Please show every line from the entries that carries the word "begin".
★ ★ ★ ★ ★
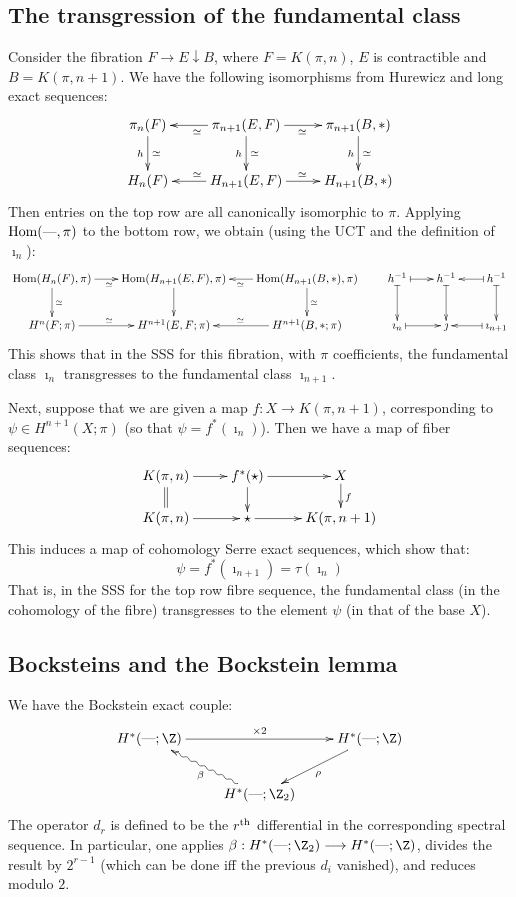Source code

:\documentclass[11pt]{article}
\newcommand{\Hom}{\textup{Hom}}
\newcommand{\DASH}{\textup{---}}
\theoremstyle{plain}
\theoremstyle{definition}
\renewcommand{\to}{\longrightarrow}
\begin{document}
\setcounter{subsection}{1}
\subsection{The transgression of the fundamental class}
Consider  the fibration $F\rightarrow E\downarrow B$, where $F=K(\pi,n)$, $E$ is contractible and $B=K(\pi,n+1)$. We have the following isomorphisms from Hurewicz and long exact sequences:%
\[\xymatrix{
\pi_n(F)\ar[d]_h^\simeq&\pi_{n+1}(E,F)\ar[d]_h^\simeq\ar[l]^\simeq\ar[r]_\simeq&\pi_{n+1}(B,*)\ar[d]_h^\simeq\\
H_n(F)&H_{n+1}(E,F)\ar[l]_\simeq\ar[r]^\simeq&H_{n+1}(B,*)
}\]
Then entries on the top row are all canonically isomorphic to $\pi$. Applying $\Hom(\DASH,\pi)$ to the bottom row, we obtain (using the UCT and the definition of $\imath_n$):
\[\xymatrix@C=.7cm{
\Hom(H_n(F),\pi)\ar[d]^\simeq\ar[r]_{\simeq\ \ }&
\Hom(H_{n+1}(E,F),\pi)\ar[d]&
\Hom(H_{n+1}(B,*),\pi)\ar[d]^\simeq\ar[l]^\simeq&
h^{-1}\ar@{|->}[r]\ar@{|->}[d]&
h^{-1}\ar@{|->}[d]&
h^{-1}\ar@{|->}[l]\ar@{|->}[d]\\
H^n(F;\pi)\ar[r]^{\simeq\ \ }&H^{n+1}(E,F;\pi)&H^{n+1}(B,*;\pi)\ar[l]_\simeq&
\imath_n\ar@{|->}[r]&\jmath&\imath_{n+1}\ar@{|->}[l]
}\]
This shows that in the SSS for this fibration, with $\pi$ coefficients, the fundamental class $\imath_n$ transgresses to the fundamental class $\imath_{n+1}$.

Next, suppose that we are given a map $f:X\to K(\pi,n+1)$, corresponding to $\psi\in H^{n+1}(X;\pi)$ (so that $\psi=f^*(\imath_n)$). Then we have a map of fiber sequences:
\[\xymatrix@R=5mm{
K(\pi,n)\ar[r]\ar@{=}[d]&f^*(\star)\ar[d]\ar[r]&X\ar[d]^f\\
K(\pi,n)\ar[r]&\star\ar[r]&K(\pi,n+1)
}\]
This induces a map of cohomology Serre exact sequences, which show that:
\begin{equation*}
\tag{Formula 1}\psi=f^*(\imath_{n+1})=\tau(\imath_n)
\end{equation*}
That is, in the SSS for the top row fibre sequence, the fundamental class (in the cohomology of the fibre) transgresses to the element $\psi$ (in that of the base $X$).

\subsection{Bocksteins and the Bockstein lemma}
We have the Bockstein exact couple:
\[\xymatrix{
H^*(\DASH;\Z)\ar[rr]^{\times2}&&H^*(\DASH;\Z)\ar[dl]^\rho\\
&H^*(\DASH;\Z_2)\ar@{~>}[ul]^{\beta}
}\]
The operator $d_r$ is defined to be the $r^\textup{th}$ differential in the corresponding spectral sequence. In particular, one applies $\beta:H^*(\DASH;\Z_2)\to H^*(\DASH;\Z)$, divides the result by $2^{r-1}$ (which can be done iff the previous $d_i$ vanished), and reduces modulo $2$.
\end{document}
★ ★ ★ ★ ★
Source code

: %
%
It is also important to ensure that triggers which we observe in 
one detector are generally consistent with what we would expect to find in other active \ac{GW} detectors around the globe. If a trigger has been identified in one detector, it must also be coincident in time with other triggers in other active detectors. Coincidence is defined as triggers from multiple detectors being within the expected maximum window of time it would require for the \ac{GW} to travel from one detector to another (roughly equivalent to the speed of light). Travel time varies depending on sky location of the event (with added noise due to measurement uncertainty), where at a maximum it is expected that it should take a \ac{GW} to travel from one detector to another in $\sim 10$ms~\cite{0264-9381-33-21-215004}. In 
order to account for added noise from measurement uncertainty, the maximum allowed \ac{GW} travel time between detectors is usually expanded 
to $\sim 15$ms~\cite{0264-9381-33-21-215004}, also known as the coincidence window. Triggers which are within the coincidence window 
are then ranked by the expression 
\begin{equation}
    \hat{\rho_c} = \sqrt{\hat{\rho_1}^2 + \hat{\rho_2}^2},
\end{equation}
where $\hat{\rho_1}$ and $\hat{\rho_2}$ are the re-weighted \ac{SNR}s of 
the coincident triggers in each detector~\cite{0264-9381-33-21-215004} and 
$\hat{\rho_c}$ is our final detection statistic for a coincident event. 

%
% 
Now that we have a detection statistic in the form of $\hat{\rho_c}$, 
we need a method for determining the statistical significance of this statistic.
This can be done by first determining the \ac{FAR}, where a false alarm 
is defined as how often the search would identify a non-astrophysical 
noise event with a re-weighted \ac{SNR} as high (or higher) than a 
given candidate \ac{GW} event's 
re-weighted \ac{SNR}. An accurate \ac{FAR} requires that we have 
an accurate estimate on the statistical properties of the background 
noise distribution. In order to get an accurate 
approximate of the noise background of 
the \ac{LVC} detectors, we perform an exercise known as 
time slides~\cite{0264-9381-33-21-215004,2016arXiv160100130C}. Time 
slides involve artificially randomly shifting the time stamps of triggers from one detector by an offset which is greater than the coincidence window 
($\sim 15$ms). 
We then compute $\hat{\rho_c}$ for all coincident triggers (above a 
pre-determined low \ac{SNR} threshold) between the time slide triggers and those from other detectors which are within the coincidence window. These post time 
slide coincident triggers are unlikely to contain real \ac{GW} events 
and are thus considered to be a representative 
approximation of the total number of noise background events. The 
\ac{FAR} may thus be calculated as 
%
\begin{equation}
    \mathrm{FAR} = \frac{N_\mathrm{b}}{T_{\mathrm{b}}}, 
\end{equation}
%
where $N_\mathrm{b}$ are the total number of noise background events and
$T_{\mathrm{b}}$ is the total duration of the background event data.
★ ★ ★ ★ ★
- [Solution to this exercise]
\begin{document}
\begin{equation*}
\begin{equation}
\begin{equation}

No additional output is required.